Преуспев, в общем, недавно, не потеряв надежды утвердиться в жизни, мелкая буржуазия уже не шла за буржуазией крупной, которая к тому же вела себя двусмысленно, — мадам Резо нарочно чуть провоцировала: она зондировала почву, ожидала моей реакции. Я учтиво слушал. Буржуазная глупость не лишена забавных сторон; достаточно сказать, что она сама же выставляет себя на посмешище. Но, подобно кухонным запахам, она требует вентиляции. Я уже хотел было встать и пойти немного проветриться, когда обе дамы, возмущенные какой-то фривольной афишей, наклеенной возле моста Гурнэ, стали сокрушаться по поводу невиданной распущенности нравов… поглядывая при этом на наших девиц. Без видимой связи с предыдущим мадам Резо сказала:

— Да, кстати, на кой черт этим девочкам дали такие странные имена? Почему вдруг Саломея? Это в честь той, что приказала отсечь голову Иоанну Крестителю? Почему Бландина? Не в честь ли мученицы, которой выпустила кишки лионская корова?

— Я сама захотела такое имя, — сказала Бландина.

— Ты что, смеешься надо мной? — воскликнула мадам Резо.

— Да нет, бабушка, — вмешалась Саломея, — я тоже изменила имя. Зачем же носить то, которое нам дали, не спросив нашего согласия?

Я ждал, что матушка взорвется от такой дерзости девчонки, бросающей вызов своему гражданскому состоянию, но она даже не поинтересовалась, какое же настоящее имя у Саломеи.

— Видать, эта девочка с характером, — процедила мадам Резо.
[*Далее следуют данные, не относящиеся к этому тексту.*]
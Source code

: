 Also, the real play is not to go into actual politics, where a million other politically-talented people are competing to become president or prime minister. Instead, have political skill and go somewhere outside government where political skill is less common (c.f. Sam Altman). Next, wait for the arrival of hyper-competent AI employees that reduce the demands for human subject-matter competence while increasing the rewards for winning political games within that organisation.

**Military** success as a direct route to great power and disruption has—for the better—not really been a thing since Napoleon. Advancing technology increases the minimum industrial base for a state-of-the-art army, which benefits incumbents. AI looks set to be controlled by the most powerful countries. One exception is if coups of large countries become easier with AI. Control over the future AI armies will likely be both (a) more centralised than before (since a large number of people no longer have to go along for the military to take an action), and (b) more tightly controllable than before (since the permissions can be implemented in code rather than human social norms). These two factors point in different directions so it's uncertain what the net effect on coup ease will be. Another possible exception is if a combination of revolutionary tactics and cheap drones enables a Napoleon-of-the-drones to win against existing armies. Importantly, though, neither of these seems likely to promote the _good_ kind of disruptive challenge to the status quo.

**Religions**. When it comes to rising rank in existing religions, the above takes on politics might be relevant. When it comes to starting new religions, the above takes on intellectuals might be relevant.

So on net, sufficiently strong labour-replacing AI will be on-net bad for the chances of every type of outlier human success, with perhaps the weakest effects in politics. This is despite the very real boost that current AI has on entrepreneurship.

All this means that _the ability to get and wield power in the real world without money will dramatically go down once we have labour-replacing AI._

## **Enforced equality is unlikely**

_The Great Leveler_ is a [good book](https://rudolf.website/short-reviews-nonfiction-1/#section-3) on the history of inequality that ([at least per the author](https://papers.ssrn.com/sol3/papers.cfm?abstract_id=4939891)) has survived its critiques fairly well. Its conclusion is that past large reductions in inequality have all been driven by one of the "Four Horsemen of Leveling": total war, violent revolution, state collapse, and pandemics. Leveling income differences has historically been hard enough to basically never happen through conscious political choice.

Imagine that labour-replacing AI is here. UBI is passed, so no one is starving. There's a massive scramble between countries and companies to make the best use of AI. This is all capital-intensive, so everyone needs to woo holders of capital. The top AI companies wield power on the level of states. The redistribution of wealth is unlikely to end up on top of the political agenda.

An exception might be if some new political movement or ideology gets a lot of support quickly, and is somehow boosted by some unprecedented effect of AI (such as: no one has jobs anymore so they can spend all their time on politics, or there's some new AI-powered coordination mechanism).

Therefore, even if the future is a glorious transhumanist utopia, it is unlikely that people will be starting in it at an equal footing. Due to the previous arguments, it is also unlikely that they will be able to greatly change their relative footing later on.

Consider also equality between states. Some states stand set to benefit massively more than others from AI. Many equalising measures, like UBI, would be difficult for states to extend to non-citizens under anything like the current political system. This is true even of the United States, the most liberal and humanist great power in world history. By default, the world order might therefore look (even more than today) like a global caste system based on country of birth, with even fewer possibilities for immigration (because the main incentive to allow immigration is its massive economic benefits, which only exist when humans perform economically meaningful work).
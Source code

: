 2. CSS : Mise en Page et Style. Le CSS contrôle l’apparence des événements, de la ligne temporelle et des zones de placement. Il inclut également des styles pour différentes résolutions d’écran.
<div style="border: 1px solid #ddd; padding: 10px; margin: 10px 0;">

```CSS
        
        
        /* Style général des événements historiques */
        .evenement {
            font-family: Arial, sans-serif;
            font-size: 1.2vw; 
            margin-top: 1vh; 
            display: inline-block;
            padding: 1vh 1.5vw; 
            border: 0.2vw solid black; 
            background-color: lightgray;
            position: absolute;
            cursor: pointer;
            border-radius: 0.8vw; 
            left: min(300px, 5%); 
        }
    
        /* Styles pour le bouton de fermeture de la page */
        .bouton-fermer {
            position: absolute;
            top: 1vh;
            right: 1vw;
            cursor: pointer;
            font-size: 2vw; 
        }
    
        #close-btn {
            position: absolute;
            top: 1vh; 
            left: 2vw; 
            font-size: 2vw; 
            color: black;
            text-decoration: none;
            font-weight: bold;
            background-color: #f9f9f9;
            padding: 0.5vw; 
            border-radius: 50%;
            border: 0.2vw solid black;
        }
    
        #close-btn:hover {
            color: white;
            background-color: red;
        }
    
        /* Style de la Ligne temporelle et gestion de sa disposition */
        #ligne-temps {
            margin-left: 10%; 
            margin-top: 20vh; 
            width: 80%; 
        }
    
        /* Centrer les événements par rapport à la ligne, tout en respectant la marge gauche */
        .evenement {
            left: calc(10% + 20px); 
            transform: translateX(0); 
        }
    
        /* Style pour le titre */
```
— Вся в тебя, — ответила Саломея.

Что-то произошло в этот момент, но никто, кроме меня, этого не заметил. Сморщенные веки мадам Резо, на мгновение опустившиеся на ее зеленые, цвета бутылочного стекла глаза, медленно поднялись, и из-под них сверкнули изумруды. Привыкнув называть на «ты» свою бабушку Дару, Саломея только что и к бабушке Резо обратилась на «ты».

5

Было два оповещения. В нашем перечислялись все: «Вдова мадам Поль Резо, мсье и мадам Фердинан Резо и их дети, мсье и мадам Жан Резо и их дети, мсье и мадам Марсель Резо и их дети с прискорбием извещают…» Впрочем, мне не легко было вставить сюда «цветных», как называет детей Фреда наша матушка. Но Анна предупредила нас по телефону, что Марсель, вернувшись с Карибского моря, пренебрег нашим оповещением и заказал другое, в котором названы только вдова мадам Поль Резо и он сам, — газета «Фигаро» поместила его в светской хронике, в рубрике траурных извещений. В результате одни и те же люди получили по два варианта некрологической прозы; похороны обещали быть весьма оживленными. Они были даже забавными. Когда мы подъезжаем — с опозданием на несколько минут, — гроб с венками уже погружен на автомобиль-катафалк, стоящий у дверей, обтянутых черной материей. Марсель стоит сразу за катафалком в сером костюме с черным галстуком и черной повязкой на рукаве, такой подтянутый, словно на нем мундир. Выражение лица его такое же твердое, каким было и в двадцать лет (он словно загримирован сорокалетним). Соланж, которую я видел раза три-четыре еще девушкой и теперь с трудом узнаю — до того она высохла, тихонько болтает с компаньонкой. Накрахмаленные приличествующей случаю скорбью, все трое кажутся, однако, встревоженными — головы втянуты в плечи, будто в ожидании ужасного скандала. Вероятно, по этой причине, дабы не омрачать невинные души — или опасаясь вопросов, — Марсель не взял с собою детей. Уж не решил ли он обойтись и без соседей? Гроб собираются провожать каких-нибудь десять человек.